Introduction
On September 18, 2025, Fortra dropped urgent security advisories for users of their flagship GoAnywhere Managed File Transfer (MFT) platform—a staple in secure file movement across many Fortune 1000 organizations. They revealed CVE-2025-10035, a deserialization flaw in the product’s License Servlet, scoring a critical CVSS perfect 10.0—the highest possible mark and an immediate call to action for every security team and technical owner.
What Is CVE-2025-10035?
This vulnerability allows attackers with a forged license response signature to pass actor-controlled objects to GoAnywhere’s License Servlet. Unsafe deserialization occurs, opening the door for remote command injection and operating system-level code execution—potentially without any need to log in or bypass further authentication controls.The exploit chain is reminiscent of the infamous CVE-2023-0669, previously abused by Cl0p and other advanced threat actors as a zero-day.
Who Is At Risk?
Any organization running vulnerable versions of GoAnywhere MFT (prior to 7.8.4 or 7.6.3) that exposes its Admin Console to the internet is at extremely high risk. Public-facing instances put crown jewels in the crosshairs of ransomware groups, initial access brokers, and opportunistic attackers alike.
Technical Deep Dive
CVE-2025-10035 focuses on how the License Servlet processes serialized data. By crafting a fake but valid license response signature, attackers can send malicious payloads, which the vulnerable servlet will unserialize and execute. This enables arbitrary OS commands, data theft, lateral movement and possible ransomware deployment, leaving no room for delay or indifference.
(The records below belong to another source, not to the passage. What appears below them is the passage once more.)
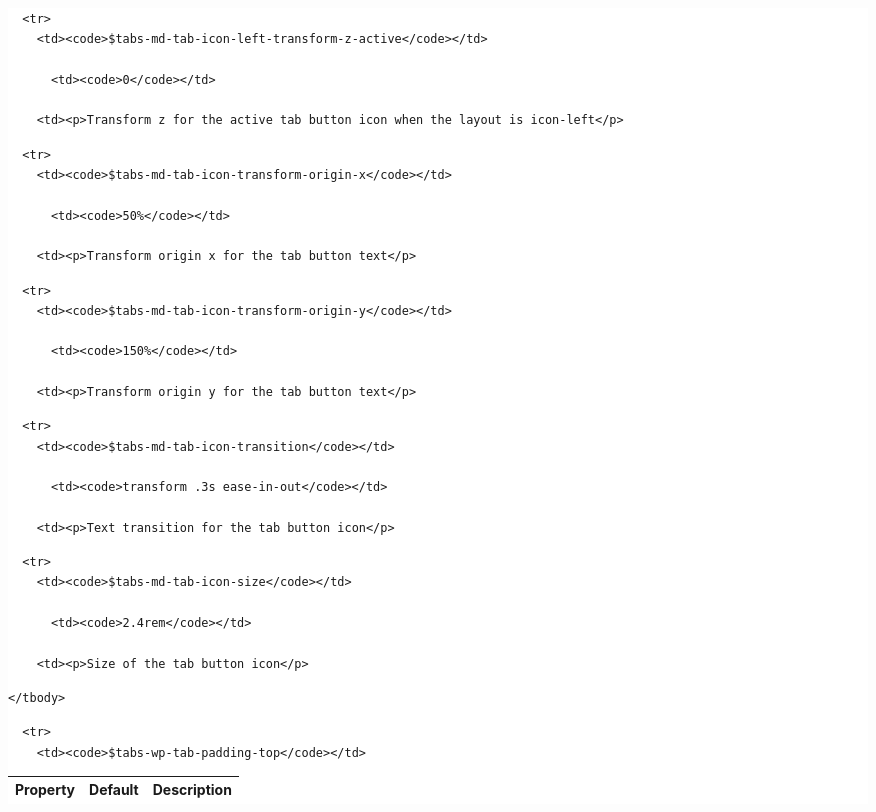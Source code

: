       <tr>
        <td><code>$tabs-md-tab-icon-left-transform-z-active</code></td>

          <td><code>0</code></td>

        <td><p>Transform z for the active tab button icon when the layout is icon-left</p>
</td>
      </tr>

      <tr>
        <td><code>$tabs-md-tab-icon-transform-origin-x</code></td>

          <td><code>50%</code></td>

        <td><p>Transform origin x for the tab button text</p>
</td>
      </tr>

      <tr>
        <td><code>$tabs-md-tab-icon-transform-origin-y</code></td>

          <td><code>150%</code></td>

        <td><p>Transform origin y for the tab button text</p>
</td>
      </tr>

      <tr>
        <td><code>$tabs-md-tab-icon-transition</code></td>

          <td><code>transform .3s ease-in-out</code></td>

        <td><p>Text transition for the tab button icon</p>
</td>
      </tr>

      <tr>
        <td><code>$tabs-md-tab-icon-size</code></td>

          <td><code>2.4rem</code></td>

        <td><p>Size of the tab button icon</p>
</td>
      </tr>

    </tbody>
  </table>

  <table ng-show="active === 'wp'" id="sass-wp" class="table param-table" style="margin:0;">
    <thead>
      <tr>
        <th>Property</th>
        <th>Default</th>
        <th>Description</th>
      </tr>
    </thead>
    <tbody>

      <tr>
        <td><code>$tabs-wp-tab-padding-top</code></td>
- No exploit code is publicly confirmed, but immediate patching is universally recommended in light of GoAnywhere’s attack history.
What You Must Do (Right Now)
The only safe version is GoAnywhere 7.8.4 (Main) or 7.6.3 (Sustain), released to address CVE-2025-10035. Patch all instances immediately. If direct patching is temporarily impossible:
- Remove the Admin Console from all public exposure.
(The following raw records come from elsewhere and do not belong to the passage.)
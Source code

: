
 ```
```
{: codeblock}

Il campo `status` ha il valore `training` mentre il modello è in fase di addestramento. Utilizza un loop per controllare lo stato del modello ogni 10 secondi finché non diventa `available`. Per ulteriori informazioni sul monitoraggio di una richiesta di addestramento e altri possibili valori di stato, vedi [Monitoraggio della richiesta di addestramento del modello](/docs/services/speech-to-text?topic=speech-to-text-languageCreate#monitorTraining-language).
- Monitor for unusual activity—especially large file transfers or suspicious file utility use.
- Tighten network controls, enforce least privilege, and closely track privileged accounts.
Final Thoughts
GoAnywhere MFT remains a high-value target for advanced attackers, and CVE-2025-10035 presents the most severe risk possible: unauthenticated, remote command execution through a routinely internet-exposed service. Treat this like a fire drill—patch, segment, and monitor. Cybersecurity is often a race, and this time, adversaries have a head start.